====== Provided records
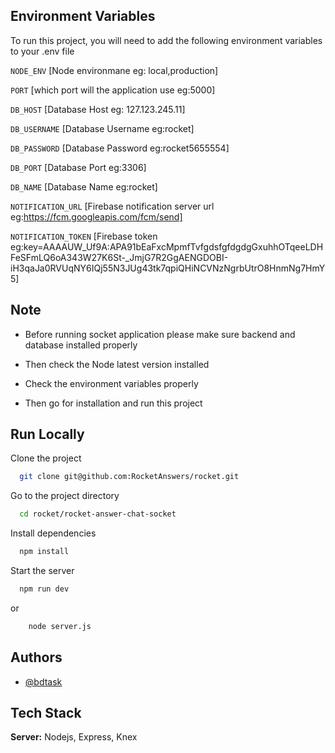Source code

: 
## Environment Variables

To run this project, you will need to add the following environment variables to your .env file

`NODE_ENV` [Node environmane eg: local,production]

`PORT`  [which port will the application use eg:5000]

`DB_HOST` [Database Host eg: 127.123.245.11]

`DB_USERNAME` [Database Username eg:rocket]

`DB_PASSWORD` [Database Password eg:rocket5655554]

`DB_PORT` [Database Port eg:3306]

`DB_NAME` [Database Name eg:rocket]

`NOTIFICATION_URL` [Firebase notification server url eg:https://fcm.googleapis.com/fcm/send]

`NOTIFICATION_TOKEN` [Firebase token eg:key=AAAAUW_Uf9A:APA91bEaFxcMpmfTvfgdsfgfdgdgGxuhhOTqeeLDHFeSFmLQ6oA343W27K6St-_JmjG7R2GgAENGDOBI-iH3qaJa0RVUqNY6IQj55N3JUg43tk7qpiQHiNCVNzNgrbUtrO8HnmNg7HmY5]




## Note

- Before running socket application please make sure backend and database installed properly

- Then check the Node latest version installed
- Check the environment variables properly
- Then go for installation and run this project
## Run Locally

Clone the project

```bash
  git clone git@github.com:RocketAnswers/rocket.git
```



Go to the project directory

```bash
  cd rocket/rocket-answer-chat-socket
```

Install dependencies

```bash
  npm install
```

Start the server

```bash
  npm run dev
```

or 

```bash
    node server.js
```


## Authors

- [@bdtask](https://www.bdtask.com/)


## Tech Stack

**Server:** Nodejs, Express, Knex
============
Pictures aside, the material must be written out word for word.

> [Result]:
Source code

: 
## Environment Variables

To run this project, you will need to add the following environment variables to your .env file

`NODE_ENV` [Node environmane eg: local,production]

`PORT`  [which port will the application use eg:5000]

`DB_HOST` [Database Host eg: 127.123.245.11]

`DB_USERNAME` [Database Username eg:rocket]

`DB_PASSWORD` [Database Password eg:rocket5655554]

`DB_PORT` [Database Port eg:3306]

`DB_NAME` [Database Name eg:rocket]

`NOTIFICATION_URL` [Firebase notification server url eg:https://fcm.googleapis.com/fcm/send]

`NOTIFICATION_TOKEN` [Firebase token eg:key=AAAAUW_Uf9A:APA91bEaFxcMpmfTvfgdsfgfdgdgGxuhhOTqeeLDHFeSFmLQ6oA343W27K6St-_JmjG7R2GgAENGDOBI-iH3qaJa0RVUqNY6IQj55N3JUg43tk7qpiQHiNCVNzNgrbUtrO8HnmNg7HmY5]




## Note

- Before running socket application please make sure backend and database installed properly

- Then check the Node latest version installed
- Check the environment variables properly
- Then go for installation and run this project
## Run Locally

Clone the project

```bash
  git clone git@github.com:RocketAnswers/rocket.git
```



Go to the project directory

```bash
  cd rocket/rocket-answer-chat-socket
```

Install dependencies

```bash
  npm install
```

Start the server

```bash
  npm run dev
```

or 

```bash
    node server.js
```


## Authors

- [@bdtask](https://www.bdtask.com/)


## Tech Stack

**Server:** Nodejs, Express, Knex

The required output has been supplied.